Déjà diffusée lors de sa création new-yorkaise en 2012 avec Anna Netrebko dans le rôle-titre, la production de Manon signée Laurent Pelly a été retransmise dans les cinémas, en direct du Metropolitan Opera ce samedi 26 octobre. Le spectacle n’a rien perdu de son impact dramatique. L’action est transposée à l’époque de la composition de l’œuvre, soit la fin du dix-neuvième siècle, dans des décors stylisés aux teintes neutres de Chantal Thomas. Les costumes, en particulier ceux des femmes, dessinés par Pelly lui-même sont absolument somptueux, ceux de Manon en particulier. Les danseuses qui apparaissent dans le tableau du Cours-la-Reine ne sont pas sans évoquer les tableaux de Degas. Dès sa descente du fiacre à l’acte I, Manon est observée puis suivie par une troupe d’hommes en habit noir, coiffés d’un haut-de-forme, qui symbolisent sans doute la toute-puissance masculine à l’égard des femmes.
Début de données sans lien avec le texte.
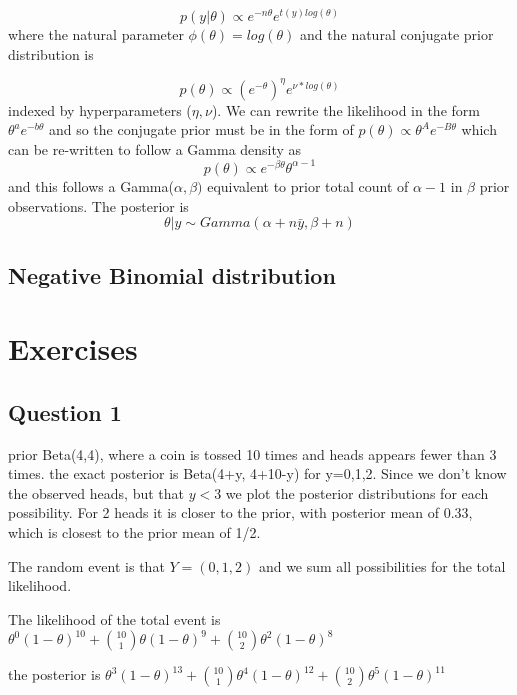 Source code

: \documentclass[
]{book}
\theoremstyle{definition}
\theoremstyle{definition}
\theoremstyle{definition}
\theoremstyle{definition}
\theoremstyle{remark}
\begin{document}
\[
p(y|\theta)\propto e^{-n\theta}e^{t(y)log(\theta)}
\]
where the natural parameter \(\phi(\theta)=log(\theta)\) and the natural conjugate prior distribution is

\[
p(\theta)\propto (e^{-\theta})^{\eta}e^{\nu *log(\theta)}
\]
indexed by hyperparameters (\(\eta,\nu\)). We can rewrite the likelihood in the form \(\theta^a e^{-b\theta}\) and so the conjugate prior must be in the form of \(p(\theta)\propto \theta^Ae^{-B\theta}\) which can be re-written to follow a Gamma density as
\[
p(\theta)\propto e^{-\beta\theta}\theta^{\alpha-1}
\]
and this follows a Gamma(\(\alpha,\beta)\) equivalent to prior total count of \(\alpha-1\) in \(\beta\) prior observations. The posterior is
\[
\theta|y \sim Gamma(\alpha+n\bar{y}, \beta+n)
\]

\hypertarget{negative-binomial-distribution}{%
\subsection*{Negative Binomial distribution}\label{negative-binomial-distribution}}

\hypertarget{exercises-1}{%
\section{Exercises}\label{exercises-1}}

\hypertarget{question-1}{%
\subsection*{Question 1}\label{question-1}}

prior Beta(4,4), where a coin is tossed 10 times and heads appears fewer than 3 times. the exact posterior is Beta(4+y, 4+10-y) for y=0,1,2. Since we don't know the observed heads, but that \(y<3\) we plot the posterior distributions for each possibility. For 2 heads it is closer to the prior, with posterior mean of 0.33, which is closest to the prior mean of 1/2.

The random event is that \(Y=(0,1,2)\) and we sum all possibilities for the total likelihood.

The likelihood of the total event is \(\theta^0(1-\theta)^{10}+\binom{10}{1}\theta(1-\theta)^9+\binom{10}{2}\theta^2(1-\theta)^8\)

the posterior is \(\theta^3(1-\theta)^{13}+\binom{10}{1}\theta^4(1-\theta)^{12}+\binom{10}{2}\theta^5(1-\theta)^{11}\)
\end{document}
C’est une distribution de choix qui a été réunie pour la circonstance. Bien qu’elle ne comporte aucun chanteur francophone la majorité des interprètes possèdent une diction parfaitement intelligible jusque dans les plus petits rôles. Jacqueline Echols, Laura Krumm et Maya Lahyani, respectivement Poussette, Javotte et Rosette, forment un trio absolument irrésistible, tant sur le plan vocal que par leurs jeux de scène et leurs mimiques. Brett Polegato est un de Bretigny impeccable et Carlo Bosi un Guillot haut en couleur, particulièrement convaincant et drôle dans les dialogues parlés. Kwangchul Youn campe un Comte des Grieux digne à la voix rocailleuse. Doté d’un timbre homogène et chaleureux, Artur Ruciński compose avec subtilité un Lescaut à la personnalité complexe, joueur, irresponsable et finalement pitoyable, Son français reste toutefois encore perfectible. Michael Fabiano trouve en des Grieux un rôle à la mesure de sa tessiture de ténor lyrique. Sans jamais forcer ses moyens il incarne un jeune homme ardent et passionné, tendre lorsqu’il évoque son rêve avec de délicates nuances et un usage judicieux de la voix mixte (« En fermant les yeux, je vois là-bas »), et capable d’accents désespérés à l’hôtel de Transylvanie (« O douleur ! l’avenir nous sépare ») ainsi que dans la scène finale. Au trois, son grand air « Ah ! Fuyez douce image » est chanté avec l’intensité dramatique adéquate. Lisette Oropesa enfin est la grande triomphatrice de la soirée, Elle fait sien le personnage de Manon avec une aisance désarmante. Son apparition timide au premier acte, avec son regard innocent, évoque la jeune Adjani dans L’Ecole des femmes. Elle chante « Je suis encore tout étourdie » avec une timbre pur et cristallin. Au II, elle propose une « Petite table » tout en émotion contenue avant d’apparaître, au début du troisième acte, dans sa féminité, troublante et provocante. Sa voix se fait sensuelle dès les premières notes de « Suis-je gentille ainsi ? » et se pare d’accents nostalgiques dans la gavotte. Sa scène finale enfin est particulièrement poignante, tant sur le plan scénique avec sa démarche épuisée et son visage blafard, que vocal. Cette Manon se hisse d’emblée au niveau des meilleures interprètes du rôle.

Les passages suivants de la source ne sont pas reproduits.